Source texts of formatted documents
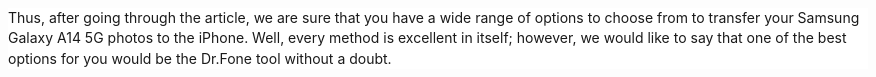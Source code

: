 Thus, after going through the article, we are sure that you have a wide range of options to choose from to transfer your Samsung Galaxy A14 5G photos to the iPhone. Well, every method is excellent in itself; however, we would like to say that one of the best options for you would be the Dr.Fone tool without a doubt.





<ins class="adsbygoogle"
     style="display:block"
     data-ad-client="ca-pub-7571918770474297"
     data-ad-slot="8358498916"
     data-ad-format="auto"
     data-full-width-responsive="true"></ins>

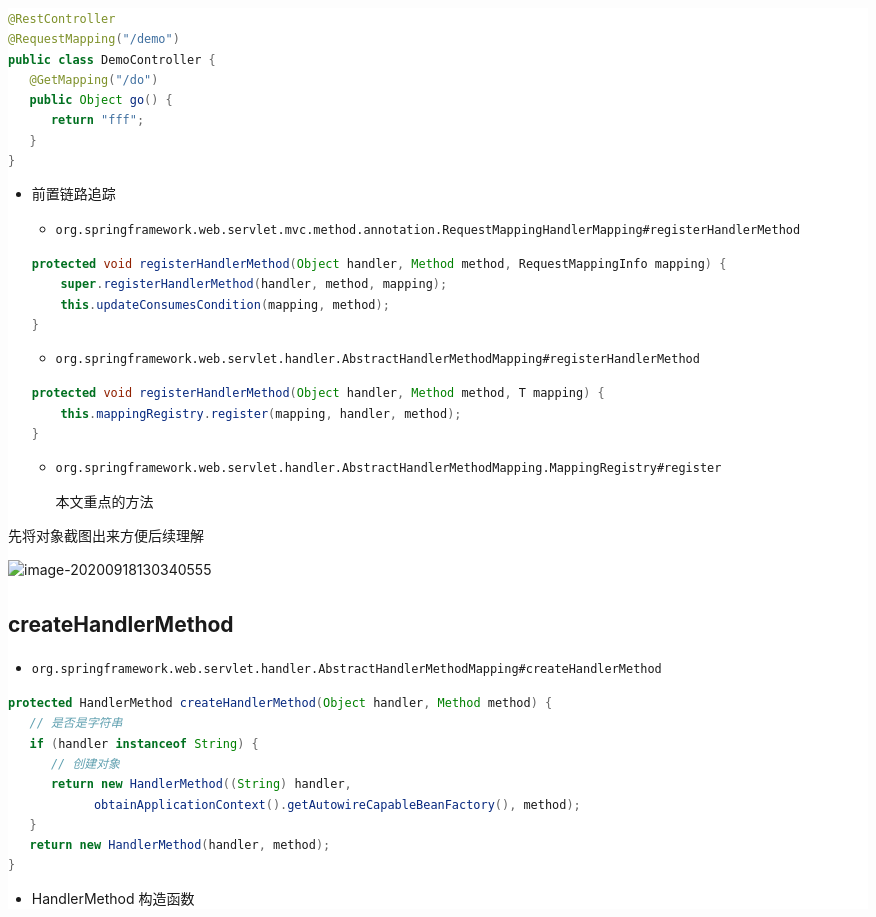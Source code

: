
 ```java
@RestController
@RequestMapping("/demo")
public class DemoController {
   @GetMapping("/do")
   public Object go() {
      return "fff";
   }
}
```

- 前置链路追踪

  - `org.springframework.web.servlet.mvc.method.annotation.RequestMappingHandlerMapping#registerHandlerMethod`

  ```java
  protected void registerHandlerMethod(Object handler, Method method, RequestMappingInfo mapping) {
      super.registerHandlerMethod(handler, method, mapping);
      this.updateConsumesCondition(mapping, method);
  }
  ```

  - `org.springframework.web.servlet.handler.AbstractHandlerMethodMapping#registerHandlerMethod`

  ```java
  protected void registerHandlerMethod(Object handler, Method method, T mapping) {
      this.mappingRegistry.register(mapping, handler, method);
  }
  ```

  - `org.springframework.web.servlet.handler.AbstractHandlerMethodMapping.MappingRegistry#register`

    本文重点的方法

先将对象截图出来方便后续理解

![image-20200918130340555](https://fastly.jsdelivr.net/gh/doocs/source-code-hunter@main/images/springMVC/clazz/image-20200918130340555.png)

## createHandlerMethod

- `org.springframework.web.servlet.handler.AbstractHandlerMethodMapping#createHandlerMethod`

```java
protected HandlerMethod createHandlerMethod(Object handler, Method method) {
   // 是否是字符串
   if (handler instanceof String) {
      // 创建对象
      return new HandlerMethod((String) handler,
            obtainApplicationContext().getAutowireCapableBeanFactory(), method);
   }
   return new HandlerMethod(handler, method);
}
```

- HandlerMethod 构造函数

• About this task
Looking at the records above, how many of their lines carry the string "class"? Answer with the number and nothing else.

• Reply to the task
2